Cress: Baldur’s Gate 3 is out and yet my mind could only think of Balthier from Final Fantasy XII. He’s poised, suave and a consummate professional in his work alongside Fran. He has a slightly flirty attitude towards everyone, never fully revealing his feelings unless you gain his trust. As you go through the story, you can find little hints to possible liaisons with people in his past but it’s purely subtext. For myself at least, I always read him as bisexual and his ride or die partnership with Fran was really refreshing—being not quite romantic and not quite platonic either. And he’s a frickin’ Sky Pirate!
Zainabb Hull: Zevran from Dragon Age: Origins remains my absolute favourite bi in games. Similarly to Melissa (although in a totally different way), Zevran has always resonated deeply with me—I appreciate his openness when it comes to romantic and physical relationships, but also his capacity for deep feelings if you build up trust with him.
Which games do you think do a particularly good job of representing bisexuality? Why?
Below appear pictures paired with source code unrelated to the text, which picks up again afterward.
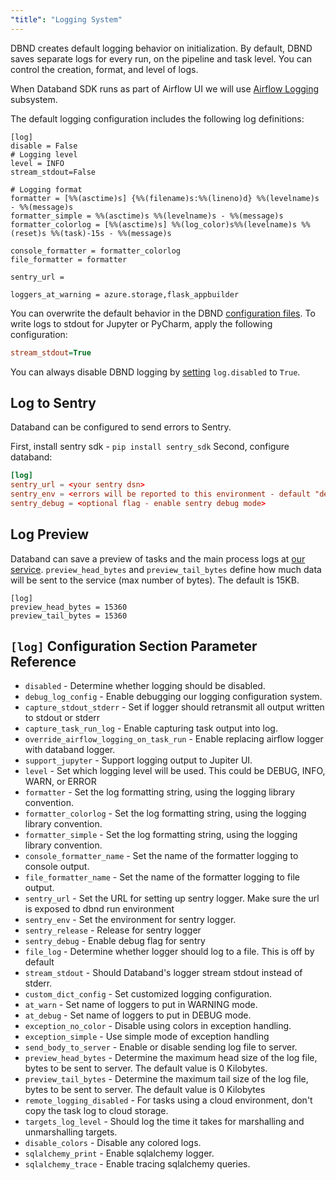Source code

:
 ```yaml
---
"title": "Logging System"
---
```

DBND creates default logging behavior on initialization. By default, DBND saves separate logs for every run, on the pipeline and task level. You can control the creation, format, and level of logs.

When Databand SDK runs as part of Airflow UI we will use [Airflow Logging](https://airflow.apache.org/docs/apache-airflow/stable/logging-monitoring/logging-tasks.html) subsystem.

The default logging configuration includes the following log definitions:
```
[log]
disable = False
# Logging level
level = INFO
stream_stdout=False

# Logging format
formatter = [%%(asctime)s] {%%(filename)s:%%(lineno)d} %%(levelname)s - %%(message)s
formatter_simple = %%(asctime)s %%(levelname)s - %%(message)s
formatter_colorlog = [%%(asctime)s] %%(log_color)s%%(levelname)s %%(reset)s %%(task)-15s - %%(message)s

console_formatter = formatter_colorlog
file_formatter = formatter

sentry_url =

loggers_at_warning = azure.storage,flask_appbuilder
```

You can overwrite the default behavior in the DBND [configuration files](doc:dbnd-sdk-configuration).
To write logs to stdout for Jupyter or PyCharm, apply the following configuration:
```ini
stream_stdout=True
```

You can always disable DBND logging by [setting](doc:dbnd-sdk-configuration) `log.disabled` to `True`.
## Log to Sentry

Databand can be configured to send errors to Sentry.

First, install sentry sdk - `pip install sentry_sdk`
Second, configure databand:

``` TOML
[log]
sentry_url = <your sentry dsn>
sentry_env = <errors will be reported to this environment - default "dev">
sentry_debug = <optional flag - enable sentry debug mode>
```

## Log Preview

Databand can save a preview of tasks and the main process logs at [our service](doc:monitoring). `preview_head_bytes` and `preview_tail_bytes` define how much data will be sent to the service (max number of bytes).  The default is 15KB.

```
[log]
preview_head_bytes = 15360
preview_tail_bytes = 15360
```

## `[log]` Configuration Section Parameter Reference
- `disabled` - Determine whether logging should be disabled.
- `debug_log_config` - Enable debugging our logging configuration system.
- `capture_stdout_stderr` - Set if logger should retransmit all output written to stdout or stderr
- `capture_task_run_log` - Enable capturing task output into log.
- `override_airflow_logging_on_task_run` - Enable replacing airflow logger with databand logger.
- `support_jupyter` - Support logging output to Jupiter UI.
- `level` - Set which logging level will be used. This could be DEBUG, INFO, WARN, or ERROR
- `formatter` - Set the log formatting string, using the logging library convention.
- `formatter_colorlog` - Set the log formatting string, using the logging library convention.
- `formatter_simple` - Set the log formatting string, using the logging library convention.
- `console_formatter_name` - Set the name of the formatter logging to console output.
- `file_formatter_name` - Set the name of the formatter logging to file output.
- `sentry_url` - Set the URL for setting up sentry logger. Make sure the url is exposed to dbnd run environment
- `sentry_env` - Set the environment for sentry logger.
- `sentry_release` - Release for sentry logger
- `sentry_debug` - Enable debug flag for sentry
- `file_log` - Determine whether logger should log to a file. This is off by default
- `stream_stdout` - Should Databand's logger stream stdout instead of stderr.
- `custom_dict_config` - Set customized logging configuration.
- `at_warn` - Set name of loggers to put in WARNING mode.
- `at_debug` - Set name of loggers to put in DEBUG mode.
- `exception_no_color` - Disable using colors in exception handling.
- `exception_simple` - Use simple mode of exception handling
- `send_body_to_server` - Enable or disable sending log file to server.
- `preview_head_bytes` - Determine the maximum head size of the log file, bytes to be sent to server. The default value is 0 Kilobytes.
- `preview_tail_bytes` - Determine the maximum tail size of the log file, bytes to be sent to server. The default value is 0 Kilobytes
- `remote_logging_disabled` - For tasks using a cloud environment, don't copy the task log to cloud storage.
- `targets_log_level` - Should log the time it takes for marshalling and unmarshalling targets.
- `disable_colors` - Disable any colored logs.
- `sqlalchemy_print` - Enable sqlalchemy logger.
- `sqlalchemy_trace` - Enable tracing sqlalchemy queries.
Melissa Brinks: I don’t think this is the first time I’ve passionately defended Dragon Age II on this topic, but I’m going to do it again. Is it my favorite thing on earth that Anders doesn’t reveal that Karl was his lover if Hawke is female? No. But, on the other hand, I kind of love that Anders’ relationship with a male Hawke is different from his relationship with a female Hawke—it’s not a simple palette swap! Bisexuality, for many of us, is more complex than just “I am attracted to people of the same gender and different genders in exactly the same way.” I can only see things through my own eyes, but that definitely isn’t true for me; I can say with certainty that I am attracted to different kinds of people in different ways. My relationship with a woman would likely be different in many ways from the relationship I have with my husband—not better, not worse, but different. I appreciate that Dragon Age II allows for difference, even if the way it plays out is a little disappointing.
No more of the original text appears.